## The task
Locate the line that contains "- level of sweetness (0% to 100%)" in the entries below, then repeat it and every following line through the line that contains "5. The admin", exactly, and no others.

## Dataset excerpts
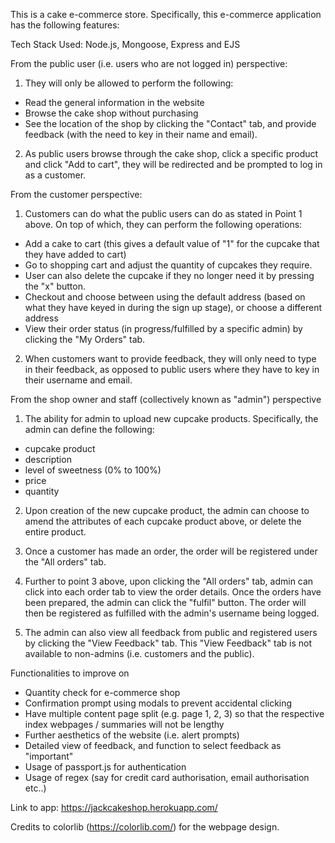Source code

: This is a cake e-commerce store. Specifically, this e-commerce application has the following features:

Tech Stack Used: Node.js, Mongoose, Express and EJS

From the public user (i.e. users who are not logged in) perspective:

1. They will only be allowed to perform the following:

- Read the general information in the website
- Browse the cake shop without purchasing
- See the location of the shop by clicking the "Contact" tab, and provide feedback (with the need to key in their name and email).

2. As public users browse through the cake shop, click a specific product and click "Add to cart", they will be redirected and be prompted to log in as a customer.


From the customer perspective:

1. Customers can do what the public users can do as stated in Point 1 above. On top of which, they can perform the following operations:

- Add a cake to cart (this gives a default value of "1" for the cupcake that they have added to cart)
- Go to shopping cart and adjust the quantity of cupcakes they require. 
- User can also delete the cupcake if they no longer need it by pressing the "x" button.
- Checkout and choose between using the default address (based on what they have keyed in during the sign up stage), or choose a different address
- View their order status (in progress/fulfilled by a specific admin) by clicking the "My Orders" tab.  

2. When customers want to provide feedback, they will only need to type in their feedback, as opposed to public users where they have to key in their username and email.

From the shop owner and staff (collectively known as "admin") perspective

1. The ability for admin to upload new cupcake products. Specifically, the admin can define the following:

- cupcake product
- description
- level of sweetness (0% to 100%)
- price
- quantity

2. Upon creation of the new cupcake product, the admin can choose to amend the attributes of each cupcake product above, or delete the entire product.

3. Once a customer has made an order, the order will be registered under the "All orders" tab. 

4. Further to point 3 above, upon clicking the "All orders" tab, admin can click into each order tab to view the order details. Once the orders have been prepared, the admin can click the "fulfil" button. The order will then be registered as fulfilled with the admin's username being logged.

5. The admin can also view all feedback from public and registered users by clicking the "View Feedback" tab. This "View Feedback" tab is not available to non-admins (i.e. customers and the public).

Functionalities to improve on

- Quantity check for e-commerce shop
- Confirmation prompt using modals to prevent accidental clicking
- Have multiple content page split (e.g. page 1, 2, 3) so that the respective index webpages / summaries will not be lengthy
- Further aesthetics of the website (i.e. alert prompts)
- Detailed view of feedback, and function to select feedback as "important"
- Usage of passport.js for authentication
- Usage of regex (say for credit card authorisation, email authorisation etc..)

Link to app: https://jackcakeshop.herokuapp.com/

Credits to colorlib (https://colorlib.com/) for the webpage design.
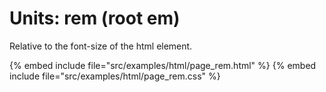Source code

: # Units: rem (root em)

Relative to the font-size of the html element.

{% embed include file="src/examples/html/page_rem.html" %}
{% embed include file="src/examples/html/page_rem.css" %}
...
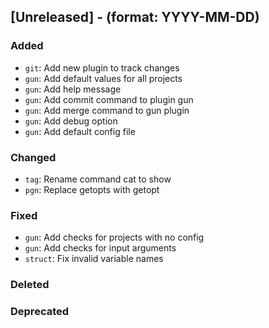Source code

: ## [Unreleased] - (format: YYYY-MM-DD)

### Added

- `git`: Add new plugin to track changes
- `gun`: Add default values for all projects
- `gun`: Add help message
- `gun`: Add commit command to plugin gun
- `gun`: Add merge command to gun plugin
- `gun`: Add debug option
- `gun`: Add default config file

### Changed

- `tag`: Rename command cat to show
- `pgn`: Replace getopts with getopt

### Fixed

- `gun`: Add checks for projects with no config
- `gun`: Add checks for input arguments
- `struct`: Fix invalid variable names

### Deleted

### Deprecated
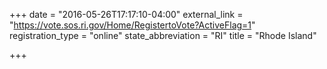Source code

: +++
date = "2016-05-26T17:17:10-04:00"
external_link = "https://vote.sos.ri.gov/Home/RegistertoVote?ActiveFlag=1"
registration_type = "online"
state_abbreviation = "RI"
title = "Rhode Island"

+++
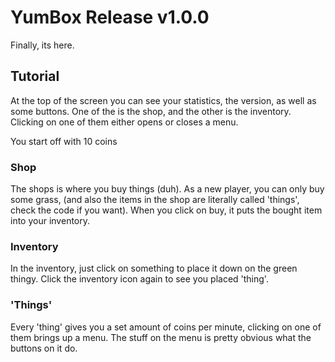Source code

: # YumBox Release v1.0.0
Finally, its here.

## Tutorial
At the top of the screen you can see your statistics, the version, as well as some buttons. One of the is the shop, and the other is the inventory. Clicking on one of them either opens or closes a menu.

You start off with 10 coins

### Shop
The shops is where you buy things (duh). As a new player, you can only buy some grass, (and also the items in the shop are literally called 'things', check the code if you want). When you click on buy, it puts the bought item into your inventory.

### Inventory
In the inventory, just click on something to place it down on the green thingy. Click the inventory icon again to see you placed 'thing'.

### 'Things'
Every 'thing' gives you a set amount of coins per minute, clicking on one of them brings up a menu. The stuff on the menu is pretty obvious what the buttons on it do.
...
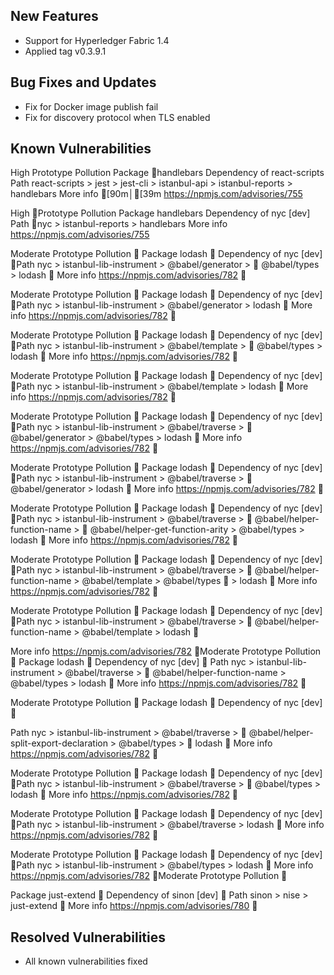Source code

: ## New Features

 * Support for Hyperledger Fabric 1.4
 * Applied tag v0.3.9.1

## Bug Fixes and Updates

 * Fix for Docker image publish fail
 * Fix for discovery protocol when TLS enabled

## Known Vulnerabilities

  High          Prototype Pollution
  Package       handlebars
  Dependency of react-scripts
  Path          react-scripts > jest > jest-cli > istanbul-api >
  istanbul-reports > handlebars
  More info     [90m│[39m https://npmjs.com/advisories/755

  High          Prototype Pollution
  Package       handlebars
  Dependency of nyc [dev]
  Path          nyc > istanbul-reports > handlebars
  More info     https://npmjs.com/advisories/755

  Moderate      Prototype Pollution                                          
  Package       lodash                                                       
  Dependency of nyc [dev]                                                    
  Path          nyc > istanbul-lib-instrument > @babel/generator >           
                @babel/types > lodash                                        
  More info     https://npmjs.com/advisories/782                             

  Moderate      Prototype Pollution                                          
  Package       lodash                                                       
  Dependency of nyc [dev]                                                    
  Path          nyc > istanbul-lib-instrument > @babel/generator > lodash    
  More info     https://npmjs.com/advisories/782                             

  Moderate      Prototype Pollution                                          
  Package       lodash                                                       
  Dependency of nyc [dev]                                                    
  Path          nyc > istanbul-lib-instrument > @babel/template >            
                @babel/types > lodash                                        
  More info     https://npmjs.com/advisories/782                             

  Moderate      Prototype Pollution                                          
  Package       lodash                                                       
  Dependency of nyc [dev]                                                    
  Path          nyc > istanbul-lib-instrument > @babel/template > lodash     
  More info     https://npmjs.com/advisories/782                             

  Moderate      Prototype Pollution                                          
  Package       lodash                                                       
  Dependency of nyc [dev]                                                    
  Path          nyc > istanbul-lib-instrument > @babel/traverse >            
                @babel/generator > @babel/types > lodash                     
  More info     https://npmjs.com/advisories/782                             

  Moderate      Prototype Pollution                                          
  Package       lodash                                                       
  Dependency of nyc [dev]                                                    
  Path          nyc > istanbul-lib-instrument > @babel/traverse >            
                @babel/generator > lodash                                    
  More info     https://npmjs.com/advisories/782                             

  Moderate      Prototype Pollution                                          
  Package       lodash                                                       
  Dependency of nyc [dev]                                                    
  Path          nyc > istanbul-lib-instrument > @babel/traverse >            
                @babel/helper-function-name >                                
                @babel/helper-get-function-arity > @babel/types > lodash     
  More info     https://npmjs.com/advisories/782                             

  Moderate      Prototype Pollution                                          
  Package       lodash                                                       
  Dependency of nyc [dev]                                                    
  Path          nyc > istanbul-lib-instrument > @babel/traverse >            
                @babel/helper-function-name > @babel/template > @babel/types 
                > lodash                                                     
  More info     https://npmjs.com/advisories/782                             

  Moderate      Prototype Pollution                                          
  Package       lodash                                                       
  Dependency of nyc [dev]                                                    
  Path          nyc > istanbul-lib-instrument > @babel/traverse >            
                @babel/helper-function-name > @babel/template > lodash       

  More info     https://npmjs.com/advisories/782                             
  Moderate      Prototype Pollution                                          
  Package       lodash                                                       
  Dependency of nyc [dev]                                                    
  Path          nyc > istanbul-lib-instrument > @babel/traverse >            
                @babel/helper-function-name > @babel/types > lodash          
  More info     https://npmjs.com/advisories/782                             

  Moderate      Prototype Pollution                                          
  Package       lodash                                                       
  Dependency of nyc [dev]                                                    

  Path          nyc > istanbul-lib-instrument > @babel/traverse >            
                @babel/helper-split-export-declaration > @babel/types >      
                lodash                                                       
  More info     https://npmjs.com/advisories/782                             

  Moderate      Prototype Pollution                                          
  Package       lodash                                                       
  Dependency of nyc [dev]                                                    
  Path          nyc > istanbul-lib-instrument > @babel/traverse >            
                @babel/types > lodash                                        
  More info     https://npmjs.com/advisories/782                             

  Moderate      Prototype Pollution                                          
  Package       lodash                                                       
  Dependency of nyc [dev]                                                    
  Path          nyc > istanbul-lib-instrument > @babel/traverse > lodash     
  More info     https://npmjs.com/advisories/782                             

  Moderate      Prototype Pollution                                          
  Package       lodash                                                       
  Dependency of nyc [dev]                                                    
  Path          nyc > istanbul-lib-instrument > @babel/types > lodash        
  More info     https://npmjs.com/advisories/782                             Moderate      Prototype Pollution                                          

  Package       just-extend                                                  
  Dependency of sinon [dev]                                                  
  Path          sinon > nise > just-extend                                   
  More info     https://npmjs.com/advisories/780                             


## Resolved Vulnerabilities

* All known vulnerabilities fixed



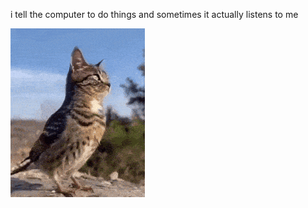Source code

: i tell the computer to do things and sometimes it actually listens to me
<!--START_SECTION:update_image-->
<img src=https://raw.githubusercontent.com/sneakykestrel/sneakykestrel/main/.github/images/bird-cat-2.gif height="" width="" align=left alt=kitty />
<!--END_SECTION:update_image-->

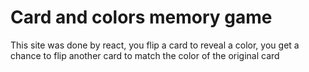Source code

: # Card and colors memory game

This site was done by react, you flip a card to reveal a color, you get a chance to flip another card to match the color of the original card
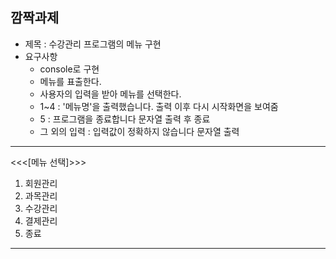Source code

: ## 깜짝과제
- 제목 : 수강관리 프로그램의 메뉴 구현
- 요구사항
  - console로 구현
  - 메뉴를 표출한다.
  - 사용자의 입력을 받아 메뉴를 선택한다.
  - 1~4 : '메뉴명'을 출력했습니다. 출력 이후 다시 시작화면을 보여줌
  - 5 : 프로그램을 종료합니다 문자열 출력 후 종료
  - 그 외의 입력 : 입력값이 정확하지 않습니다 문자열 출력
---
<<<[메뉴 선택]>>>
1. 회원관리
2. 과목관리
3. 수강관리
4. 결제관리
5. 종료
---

## Solution for this problem
- level of sweetness (0% to 100%)
- price
- quantity

2. Upon creation of the new cupcake product, the admin can choose to amend the attributes of each cupcake product above, or delete the entire product.

3. Once a customer has made an order, the order will be registered under the "All orders" tab. 

4. Further to point 3 above, upon clicking the "All orders" tab, admin can click into each order tab to view the order details. Once the orders have been prepared, the admin can click the "fulfil" button. The order will then be registered as fulfilled with the admin's username being logged.

5. The admin can also view all feedback from public and registered users by clicking the "View Feedback" tab. This "View Feedback" tab is not available to non-admins (i.e. customers and the public).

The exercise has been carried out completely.